Jumpstart to Skinny: The Simple 3-Week Plan for Supercharged Weight Loss

Jumpstart to Skinny: The Simple 3-Week Plan for Supercharged Weight Loss

Jumpstart to Skinny: The Simple 3-Week Plan for Supercharged Weight Loss

#1 NEW YORK TIMES BESTSELLER • LOSE UP TO 20 POUNDS IN 21 DAYS!

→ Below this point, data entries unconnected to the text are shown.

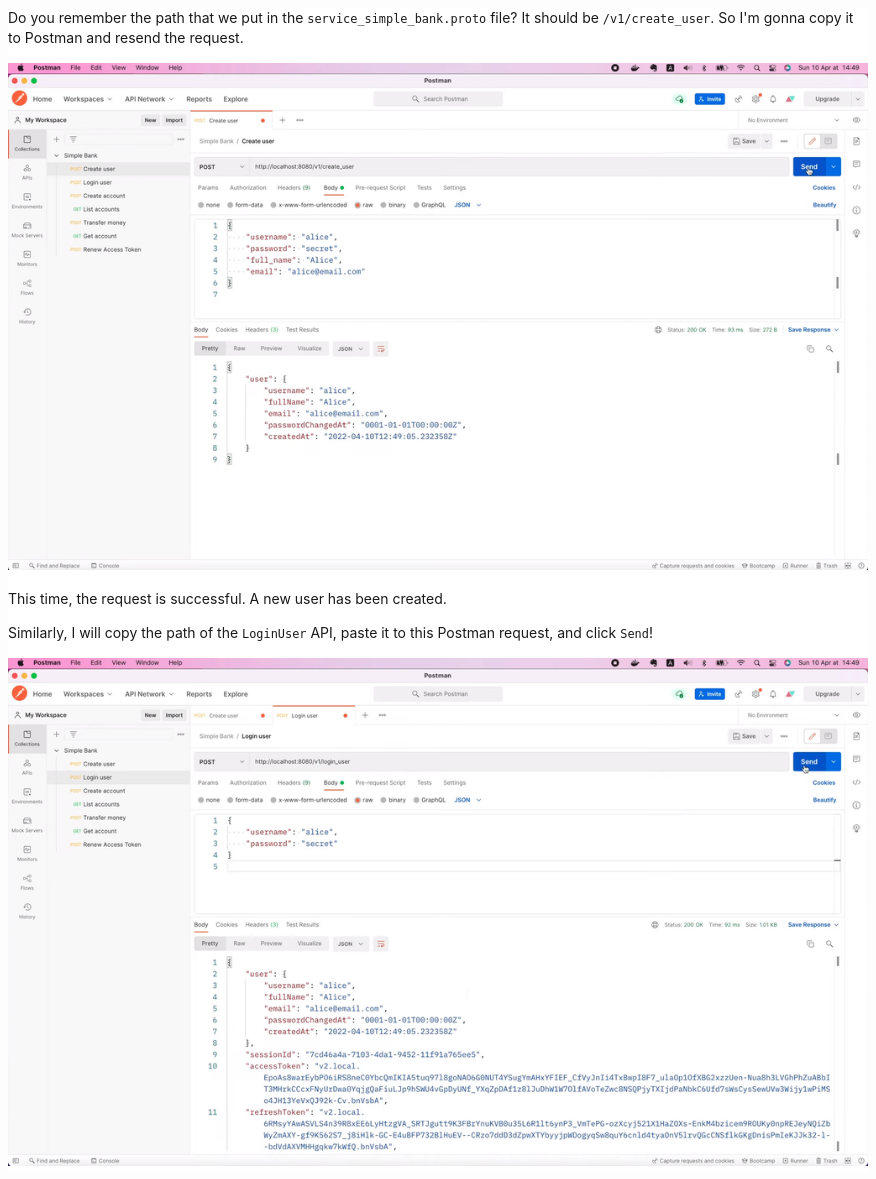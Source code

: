 Do you remember the path that we put in the 
`service_simple_bank.proto` file? It should be 
`/v1/create_user`. So I'm gonna copy it to Postman
and resend the request.

![](../images/part43/6.png)

This time, the request is successful. A new user has been created.

Similarly, I will copy the path of the `LoginUser` API, paste it to
this Postman request, and click `Send`!

![](../images/part43/7.png)
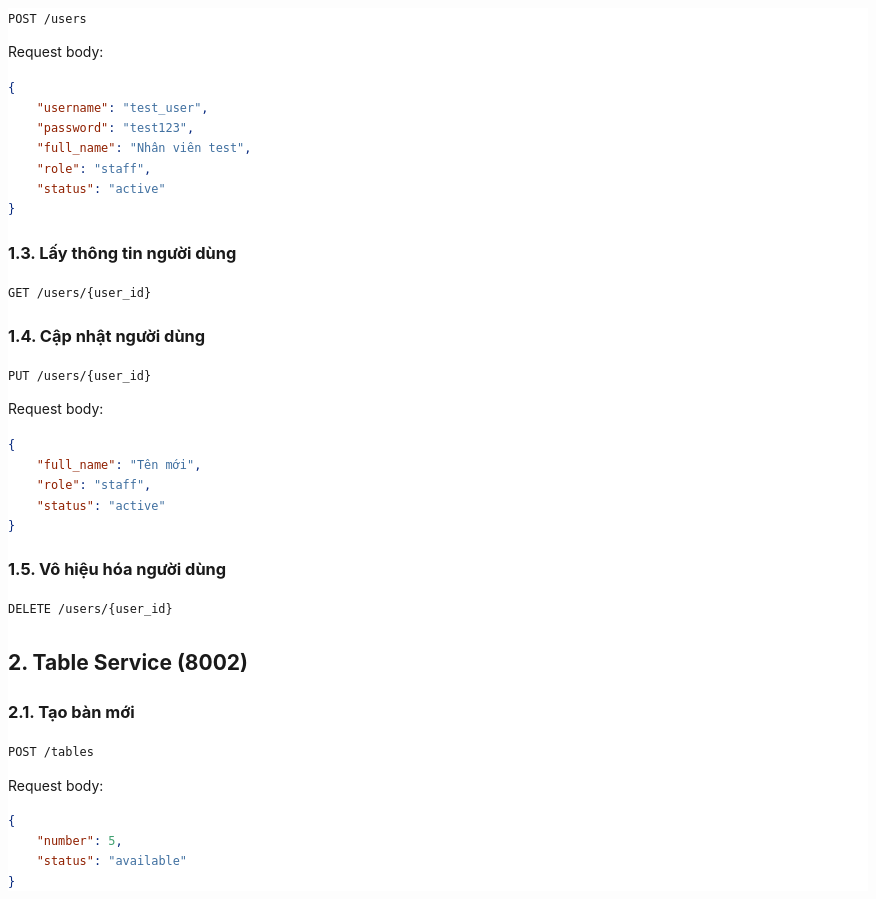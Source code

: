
 ```http
POST /users
```

Request body:

```json
{
    "username": "test_user",
    "password": "test123",
    "full_name": "Nhân viên test",
    "role": "staff",
    "status": "active"
}
```

### 1.3. Lấy thông tin người dùng

```http
GET /users/{user_id}
```

### 1.4. Cập nhật người dùng

```http
PUT /users/{user_id}
```

Request body:

```json
{
    "full_name": "Tên mới",
    "role": "staff",
    "status": "active"
}
```

### 1.5. Vô hiệu hóa người dùng

```http
DELETE /users/{user_id}
```

## 2. Table Service (8002)

### 2.1. Tạo bàn mới

```http
POST /tables
```

Request body:

```json
{
    "number": 5,
    "status": "available"
}
```
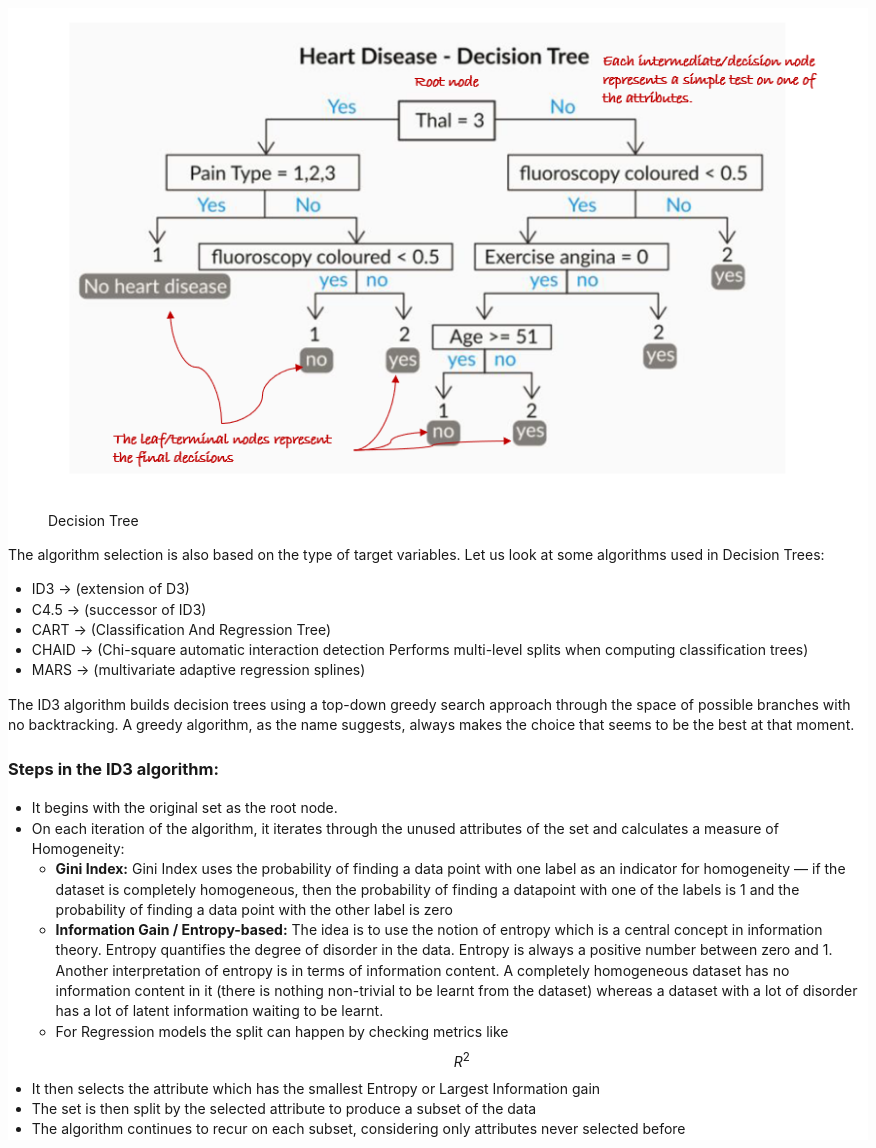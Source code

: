 <figure><img src="../.gitbook/assets/image11 (2).png" alt=""><figcaption><p>Decision Tree</p></figcaption></figure>

The algorithm selection is also based on the type of target variables. Let us look at some algorithms used in Decision Trees:

* ID3 → (extension of D3)
* C4.5 → (successor of ID3)
* CART → (Classification And Regression Tree)
* CHAID → (Chi-square automatic interaction detection Performs multi-level splits when computing classification trees)
* MARS → (multivariate adaptive regression splines)

The ID3 algorithm builds decision trees using a top-down greedy search approach through the space of possible branches with no backtracking. A greedy algorithm, as the name suggests, always makes the choice that seems to be the best at that moment.

### Steps in the ID3 algorithm:

* It begins with the original set as the root node.
* On each iteration of the algorithm, it iterates through the unused attributes of the set and calculates a measure of Homogeneity:
  * **Gini Index:** Gini Index uses the probability of finding a data point with one label as an indicator for homogeneity — if the dataset is completely homogeneous, then the probability of finding a datapoint with one of the labels is 1 and the probability of finding a data point with the other label is zero
  * **Information Gain / Entropy-based:** The idea is to use the notion of entropy which is a central concept in information theory. Entropy quantifies the degree of disorder in the data. Entropy is always a positive number between zero and 1. Another interpretation of entropy is in terms of information content. A completely homogeneous dataset has no information content in it (there is nothing non-trivial to be learnt from the dataset) whereas a dataset with a lot of disorder has a lot of latent information waiting to be learnt.
  * For Regression models the split can happen by checking metrics like $$R^2$$
* It then selects the attribute which has the smallest Entropy or Largest Information gain
* The set is then split by the selected attribute to produce a subset of the data
* The algorithm continues to recur on each subset, considering only attributes never selected before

In The Skinny Rules, celebrity trainer and coach of NBC’s The Biggest Loser Bob Harper delivers the ultimate strategy for healthy, long-term weight loss and “thin maintenance.” But what if you have a big event looming—a reunion, wedding, beach vacation, or other special occasion—and need a fast-acting plan to meet your short-term goals?
 
Jumpstart to Skinny features thirteen short-term Rules (no one gets thin on mere suggestions) that will supercharge your weight loss. Taking any confusion or decision making out of the equation, Harper also provides a day-by-day plan for success, including his body-toning “Jumpstart Moves” and deliciously slimming recipes specially designed for your get-skinny needs.
 
Jumpstart to Skinny lets you in on the secrets Bob shares with his red-carpet celebrity clients. This is not a marathon diet; it’s a quick sprint to the finish line. And the victory lap comes when you slip into that sexy dress or swimsuit and feel fantastic. Get started today!
 
THE FOUR-PART JUMPSTART PLAN TO A SKINNIER YOU
 
• Your Jumpstart Rules: Thirteen must-follow principles to get you ready for your own “big reveal,” including Rule #1, a precise breakdown of the proper protein/carbohydrate/fat proportions for every meal, and Rule #3, which explains why you need to just say no to complex carbs after breakfast during this three-week plan. These are the Rules that Bob Harper and his celebrity clients use to get ready for their big events—and now you’re in on the secrets, too.
 
• Your Jumpstart Day-by-Day: No decisions, no confusion! Here is the simple, three-week game plan: the food to buy and prepare ahead each week, when and how much to eat each day, and the when and how of your exercise schedule.
 
• Your Jumpstart Moves: Bob’s unique, twenty-minute, at-home exercise routines. From sit-ups, push-ups, and squats to jumping rope, lateral jumps, and simple chair dips, choose one of the seven “packages” of body-toning moves when your day calls for Bob’s “metabolic conditioning.”
 
• Jumpstart Recipes: Cleansing or juice fasting? No way! You need to eat to lose weight, so here are twenty-one days of slimmingly delicious recipes—including “Peanut Butter and Jelly” Oatmeal, Sweet Potato Hash, Spaghetti Squash Bolognese, Buffalo Chicken Salad, and Bob’s signature Shrimp Skimpy—formulated with your Jumpstart protein/carb/fat proportions (see Rule #1!) and calorie maximums in mind.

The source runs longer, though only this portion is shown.